Britain will face "consequences" if the nation votes to leave the European Union (EU), France's economy minister has warned. Emmanuel Macron said the UK would "no longer be part of the club" and would have to negotiate a new treaty.

"We have to be very clear that a Brexit will have consequences," he told the BBC's Andrew Marr Show. He added that they would include access to the single market and changes to the rules about financial passports.

"Perhaps we can negotiate a treaty like we have with other countries but with a contribution to the European budget, which is one of preconditions and this contribution is an access, not automatically, to the fully fledged European market," he said.

He added: "That's the type of relationship we have with Norway and Switzerland. For sure you will have consequences. Otherwise, it doesn't make sense to have a European Union."

EU makes UK strong

Praising the UK as a "great country" Macron said that the UK's future "as a great country is not outside the EU".

"We need a strong UK and the UK is much stronger if you decide to remain and I think that is the critical issue," he said, adding that it was the "collective challenge" for the UK and the EU.

"If you leave some people, especially those involved in finance and probably tech, will leave to join the EU and work within the European Union because a Brexit will have direct consequences on the different sectors," he said.

Warning that Britain's ability to negotiate with other countries would be hampered if it leaves the the EU, he said: "Today you are strong because you are part of the EU."

"When you discuss with China about your steel industry you are credible because you are part of the EU not because you are just the UK," he said. "You will be completely killed otherwise. You will never be in the situation to negotiate face to face with the Chinese because your domestic market is not relevant to the Chinese. The EU is the first global domestic market. That's a strength."

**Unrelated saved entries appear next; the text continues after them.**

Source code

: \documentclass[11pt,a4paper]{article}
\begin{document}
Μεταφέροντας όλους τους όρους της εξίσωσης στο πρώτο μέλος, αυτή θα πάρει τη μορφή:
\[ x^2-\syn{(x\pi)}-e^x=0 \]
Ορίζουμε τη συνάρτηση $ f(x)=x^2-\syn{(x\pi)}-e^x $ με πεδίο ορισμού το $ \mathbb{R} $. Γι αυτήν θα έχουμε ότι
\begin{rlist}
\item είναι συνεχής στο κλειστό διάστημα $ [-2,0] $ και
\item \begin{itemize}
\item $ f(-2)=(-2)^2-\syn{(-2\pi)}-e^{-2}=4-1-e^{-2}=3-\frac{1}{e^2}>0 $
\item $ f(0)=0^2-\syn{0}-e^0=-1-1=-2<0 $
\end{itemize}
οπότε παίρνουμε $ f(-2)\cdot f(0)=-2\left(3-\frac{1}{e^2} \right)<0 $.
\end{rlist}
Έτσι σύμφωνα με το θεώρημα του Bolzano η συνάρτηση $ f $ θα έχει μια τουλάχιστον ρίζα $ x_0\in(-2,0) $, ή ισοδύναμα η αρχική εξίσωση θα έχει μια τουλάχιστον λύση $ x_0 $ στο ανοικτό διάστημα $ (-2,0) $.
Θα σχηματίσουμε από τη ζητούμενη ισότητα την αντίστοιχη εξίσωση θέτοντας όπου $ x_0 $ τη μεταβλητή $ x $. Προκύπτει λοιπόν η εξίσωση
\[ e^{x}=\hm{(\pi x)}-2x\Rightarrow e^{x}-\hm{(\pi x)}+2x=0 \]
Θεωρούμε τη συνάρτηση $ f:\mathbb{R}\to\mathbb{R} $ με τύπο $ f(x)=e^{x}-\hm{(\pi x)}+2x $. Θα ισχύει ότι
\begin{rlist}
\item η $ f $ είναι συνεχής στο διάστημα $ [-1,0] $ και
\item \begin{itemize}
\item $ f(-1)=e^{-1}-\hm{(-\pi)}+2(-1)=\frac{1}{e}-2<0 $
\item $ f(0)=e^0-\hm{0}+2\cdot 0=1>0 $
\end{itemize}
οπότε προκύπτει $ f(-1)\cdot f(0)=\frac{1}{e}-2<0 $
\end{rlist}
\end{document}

Hinkley Point still has support

Macron also reiterated the French government's commitment to the £18bn ($25.56bn) project to construct the Hinkley Point nuclear power plant, after the prominent French politician Segolene Royal suggested it may not go ahead. He said the technicalities of the deal still had to be finalised but the deal was "very important" for the EDF energy company, which is 85% owned by the French state.

Macron's statement comes two days after Germany's finance minister Wolfgang Schäuble warned that Britain would face a tough time during its negotiations to leave the EU, in the event of the Leave vote being successful. Speaking to the German media during the IMF spring conference in the US, Schäuble confirmed that Germany and the UK would not come to a quick trade agreement in the event of Brexit. The minister had given a similar warning personally to Chancellor George Osborne earlier in the day.

A poll-of-polls of EU referendum voting intentions, created byNatCen Social Research, shows the British public is currently evenly split, with the Remain and Leave camps both at 50%. The referendum will be held on 23 June.